Un invisible dieu me ramène sans cesse
Devant le monument de la froide déesse,

  1. La poésie satirique est de tous les temps ; mais on peut dire sans misanthropie qu’à notre époque elle aurait droit surtout à une large place. De plus, quand l’art veut la consacrer et lui prêter sa forme souveraine, elle acquiert un prix nouveau. C’est ce qu’a tenté M. Barbier en élevant la satire jusqu’au poème. De là Érostrate.
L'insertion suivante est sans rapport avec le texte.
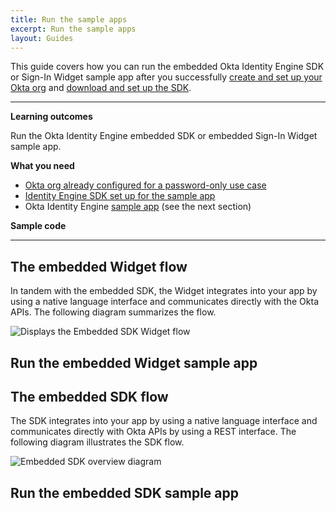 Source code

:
 ```yaml
---
title: Run the sample apps
excerpt: Run the sample apps
layout: Guides
---
```


<ApiLifecycle access="ie" />

This guide covers how you can run the embedded Okta Identity Engine SDK or Sign-In Widget sample app after you successfully [create and set up your Okta org](/docs/guides/oie-embedded-common-org-setup/) and [download and set up the SDK](/docs/guides/oie-embedded-common-download-setup-app).

---

**Learning outcomes**

Run the Okta Identity Engine embedded SDK or embedded Sign-In Widget sample app.

**What you need**

* [Okta org already configured for a password-only use case](/docs/guides/oie-embedded-common-org-setup/#set-up-your-okta-org-for-a-password-factor-only-use-case)
* [Identity Engine SDK set up for the sample app](/docs/guides/oie-embedded-common-download-setup-app/)
* Okta Identity Engine [sample app](#sample-code) (see the next section)

**Sample code**

<StackSnippet snippet="samplecode" />

---

## The embedded Widget flow

In tandem with the embedded SDK, the Widget integrates into your app by using a native language interface and communicates directly with the Okta APIs. The following diagram summarizes the flow.

<div class="three-quarter">

![Displays the Embedded SDK Widget flow](/img/oie-embedded-sdk/embedded-widget-overview.png)

</div>

## Run the embedded Widget sample app

<StackSnippet snippet="runwidgetapp" />

## The embedded SDK flow

The SDK integrates into your app by using a native language interface and communicates directly with Okta APIs by using a REST interface. The following diagram illustrates the SDK flow.

<div class="three-quarter">

![Embedded SDK overview diagram](/img/oie-embedded-sdk/embedded-sdk-overview.png)

</div>

## Run the embedded SDK sample app

<StackSnippet snippet="runsdkapp" />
Sous ce masque antique, l’auteur a voulu frapper la médiocrité ambitieuse que rien n’effraie, pas même le crime, quand il s’agit d’arriver à la réputation. Toutes les rêveries bizarres, systématiques, immorales, toutes les œuvres effrénées de notre temps, qui ont cherché la gloire ou plutôt le scandale à l’aide de l’exception et de la singularité, semblent stigmatisées par ce symbole frappant de l’incendiaire éphésien. — Outre Érostrate, les Nouvelles Satires contiennent une pièce étendue, intitulée Potdevin, dont le sujet se devine suffisamment. Nous prenons dans le premier de ces poèmes le tableau antique de l’incendie du temple d’Éphèse.